22 September 2020
Review - The Nobody People by Bob Proehl
Titan Books, 25 September
Available as: PB, 640pp, e
Read as: Advance PB review copy
I'm very grateful to Titan Books for an advance copy of The Nobody People to consider for review.
This book was originally planned to come out earlier this year and like many others, it has been delayed due too You Know What. I've been waiting impatiently to share just how good it is - and now I can!
Set in a near-future USA over some ten years, this is a book of epic scale about prejudice and the slide into what can only be called fascism. Framed round the treatment of those - "Resonants" - who possess what might in other stories be called superpowers it isn't about them as cardboard cutout heroes and villains but more about how we accept - or don't - difference. Ringing deeply true, The Nobody People doesn't, of course, have to make this up, rather it can reference what has actually happened (and indeed, 2020 of all years, what is happening now).
But it's about more than that. The Nobody People is, as I have said, wide-ranging and also addresses family, growing up, assimilation and more. Our first introduction to this world is through journalist Avi Hirsch, wife Kay and young (six or seven when the story begins) daughter Emmeline. Avi's just been given the first tip that will lead the three of them into the USA of the Resonants and we see him follow that up, learning more about them and increasingly trading on his relationship and knowledge. He's perhaps the classic iffy ally, slightly self satisfied about how accepting he is, exploiting his "in" status professionally and personally, but also frustrated that he can't, in the end, be one of them. (At times he comes across as petulant and entitled. At the same time, he's suffering himself having g lost a limb in Iraq and Proehl depicts the consequences of that, the PSTD and guilt and how this loss affects Avi's sense of himself and his place within his family.)

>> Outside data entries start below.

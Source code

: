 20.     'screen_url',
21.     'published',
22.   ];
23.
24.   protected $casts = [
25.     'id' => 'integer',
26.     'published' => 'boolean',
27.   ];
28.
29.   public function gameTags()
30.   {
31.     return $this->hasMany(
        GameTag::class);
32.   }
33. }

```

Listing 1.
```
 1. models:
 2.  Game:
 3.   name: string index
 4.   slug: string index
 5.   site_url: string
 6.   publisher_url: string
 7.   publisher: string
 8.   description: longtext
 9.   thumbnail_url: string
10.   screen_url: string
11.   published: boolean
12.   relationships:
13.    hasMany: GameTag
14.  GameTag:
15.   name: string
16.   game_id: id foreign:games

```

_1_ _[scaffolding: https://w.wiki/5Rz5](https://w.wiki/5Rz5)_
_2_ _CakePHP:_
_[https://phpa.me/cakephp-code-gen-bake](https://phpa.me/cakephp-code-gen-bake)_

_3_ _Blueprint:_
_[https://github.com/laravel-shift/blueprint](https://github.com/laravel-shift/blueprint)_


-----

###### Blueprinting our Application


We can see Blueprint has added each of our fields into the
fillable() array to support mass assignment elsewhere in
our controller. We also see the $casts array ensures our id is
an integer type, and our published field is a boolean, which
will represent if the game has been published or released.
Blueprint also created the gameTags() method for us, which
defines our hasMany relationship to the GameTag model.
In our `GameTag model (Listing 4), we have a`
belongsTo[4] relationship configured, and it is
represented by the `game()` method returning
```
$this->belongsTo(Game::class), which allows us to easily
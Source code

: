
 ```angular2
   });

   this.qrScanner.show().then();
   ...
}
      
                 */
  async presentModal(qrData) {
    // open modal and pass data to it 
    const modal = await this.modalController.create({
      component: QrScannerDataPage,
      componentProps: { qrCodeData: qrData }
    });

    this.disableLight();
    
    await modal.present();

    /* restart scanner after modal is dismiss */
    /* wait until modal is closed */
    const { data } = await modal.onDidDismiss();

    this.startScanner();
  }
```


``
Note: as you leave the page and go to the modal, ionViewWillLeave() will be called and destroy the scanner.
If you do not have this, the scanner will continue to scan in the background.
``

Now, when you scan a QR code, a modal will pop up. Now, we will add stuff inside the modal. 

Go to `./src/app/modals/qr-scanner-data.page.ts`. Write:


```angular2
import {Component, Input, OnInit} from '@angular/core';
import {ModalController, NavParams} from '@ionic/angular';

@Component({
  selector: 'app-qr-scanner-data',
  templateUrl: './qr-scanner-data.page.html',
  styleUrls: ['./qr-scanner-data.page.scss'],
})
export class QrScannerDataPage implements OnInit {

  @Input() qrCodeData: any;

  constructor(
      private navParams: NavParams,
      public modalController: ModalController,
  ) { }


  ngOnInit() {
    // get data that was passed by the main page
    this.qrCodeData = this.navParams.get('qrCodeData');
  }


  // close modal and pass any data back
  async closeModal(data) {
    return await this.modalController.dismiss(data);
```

And yes, I'm using the language of marginalisation and allyship here, if advisedly, because Proehl's book invites those comparisons, building on the infrastructure of oppression and discrimination in US law and society and referencing, implicitly and explicitly, not only the treatment of African Americans but also of Japanese American internees in the 1940s and of Muslims after September 11th - the latter, especially, through the character of Fahima, a young Muslin woman whose father and uncle were arrested and "disappeared" on flimsy pretexts. Along the way we see prejudiced cops, vigilantes and militias, on-the-make politicians, talk show hosts determined to exploit the situation and that most frustrating of figures, the reasonable man, who just thinks the way ahead is to invite both "sides" to a dialogue. Proehl identifies and shoots down the false equivalence in that:
'Fatima's no psychic, but she can see through the senator's thinking. It's a standard ally line of thought... It ignores a major inequality.... The ally assumes these are viewpoints, meeting on equal ground. No. One person is right, one is wrong. One person wants to be, one wishes the other was dead.'
We also meet Kevin Bishop. And he is an enigma. Maybe he is THE enigma here. A leading light among the Resonants, perhaps the oldest of them, Bishop's earlier life is only hinted at but it seems he Knows Stuff about their origin and, perhaps, future. It's his project to bring them out into the open and it's him who has founded a specialist school (in New York City) to teach young Resonants. The Bishop Academy is a much, much more grittily depicted school for supernaturally gifted kids than Hogwarts, by the way. Proehl's portrayal of the students, many of them teenagers, has the rawness and awkwardness (half self-assurance, half paralysing doubt) of that age. He does a brilliant job of integrating the obvious oddness arising from their "abilities" (and from the treatment they've had from communities and family) with the ordinary oddness of teen life.
This is a book that takes its time, introducing its world and grounding us in its reality. Proehl establishes the actuality of Resonance, never discussed as magic or in fantastical terms but as science (albeit bizarre science) with Fahima the experimenter, inventor and geek who can translate the ability to fly, project a death ray or bilocate, into plausible science. He also establishes the actuality of a gnawing, entitled hatred, always just a heartbeat from power and control, that operates at the most mundane levels of society - people looking the other when a woman is bundled into an unmannered van - as well as stalking Senate corridors and police canteens.
It's a disturbing, unsettling view of modernity in which the real horrors are not actually these with scary superpowers, not even those who put such powers to harmful use, but the great, placid mass of unsocial, ordinary people. A very timely picture, really.